▶ [WHAT YOU SHOULD DO]: Please return exactly the lines from the top of the data through the line that contains "are the reasons", and skip all pictures.

▶ [INPUT]:
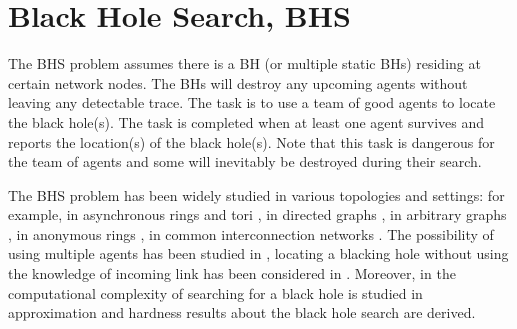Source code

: \section{Black Hole Search, BHS}
The BHS problem assumes there is a BH (or multiple static BHs) residing at certain network nodes. The BHs will destroy any upcoming agents without leaving any detectable trace. The task is to use a team of good agents to locate the black hole(s). The task is completed when at least one agent survives and reports the location(s) of the black hole(s). Note that this task is dangerous for the team of agents and some will inevitably  be destroyed during their search.  

The BHS problem has been widely studied in various topologies and settings: 
for example,  in asynchronous rings and tori  \cite{das1,das2}, in directed graphs \cite{czyz},  in arbitrary graphs  \cite{dobr},  in anonymous rings  \cite{dobr3},  in common interconnection networks   \cite{dobr2}.
 The possibility of using multiple agents has been studied in  \cite{coop}, 
  locating a blacking hole without using the knowledge of incoming link has been considered in  \cite{glau}.
Moreover,  in  \cite{czyz1}   the computational complexity of searching for a black hole is studied
 in   \cite{klas,klas1}     approximation   and hardness results about the black hole search are derived.

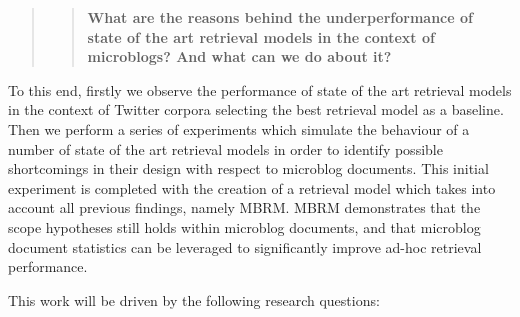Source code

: \begin{quotation}\begin{quote}\textbf{What are the reasons behind the underperformance of state of the art retrieval models in the context of microblogs? And what can we do about it?}\end{quote}\end{quotation}

To this end, firstly we observe the performance of state of the art retrieval models in the context of Twitter corpora selecting the best retrieval model as a baseline. Then we perform a series of experiments which simulate the behaviour of a number of state of the art retrieval models in order to identify possible shortcomings in their design with respect to microblog documents. This initial experiment is completed with the creation of a retrieval model which takes into account all previous findings, namely MBRM. MBRM demonstrates that the scope hypotheses still holds within microblog documents, and that microblog document statistics can be leveraged to significantly improve ad-hoc retrieval performance.

%

This work will be driven by the following research questions:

▶ [SOLUTION TO THIS TASK]:
Source code

: \section{Black Hole Search, BHS}
The BHS problem assumes there is a BH (or multiple static BHs) residing at certain network nodes. The BHs will destroy any upcoming agents without leaving any detectable trace. The task is to use a team of good agents to locate the black hole(s). The task is completed when at least one agent survives and reports the location(s) of the black hole(s). Note that this task is dangerous for the team of agents and some will inevitably  be destroyed during their search.  

The BHS problem has been widely studied in various topologies and settings: 
for example,  in asynchronous rings and tori  \cite{das1,das2}, in directed graphs \cite{czyz},  in arbitrary graphs  \cite{dobr},  in anonymous rings  \cite{dobr3},  in common interconnection networks   \cite{dobr2}.
 The possibility of using multiple agents has been studied in  \cite{coop}, 
  locating a blacking hole without using the knowledge of incoming link has been considered in  \cite{glau}.
Moreover,  in  \cite{czyz1}   the computational complexity of searching for a black hole is studied
 in   \cite{klas,klas1}     approximation   and hardness results about the black hole search are derived.

Source code

: \begin{quotation}\begin{quote}\textbf{What are the reasons behind the underperformance of state of the art retrieval models in the context of microblogs? And what can we do about it?}\end{quote}\end{quotation}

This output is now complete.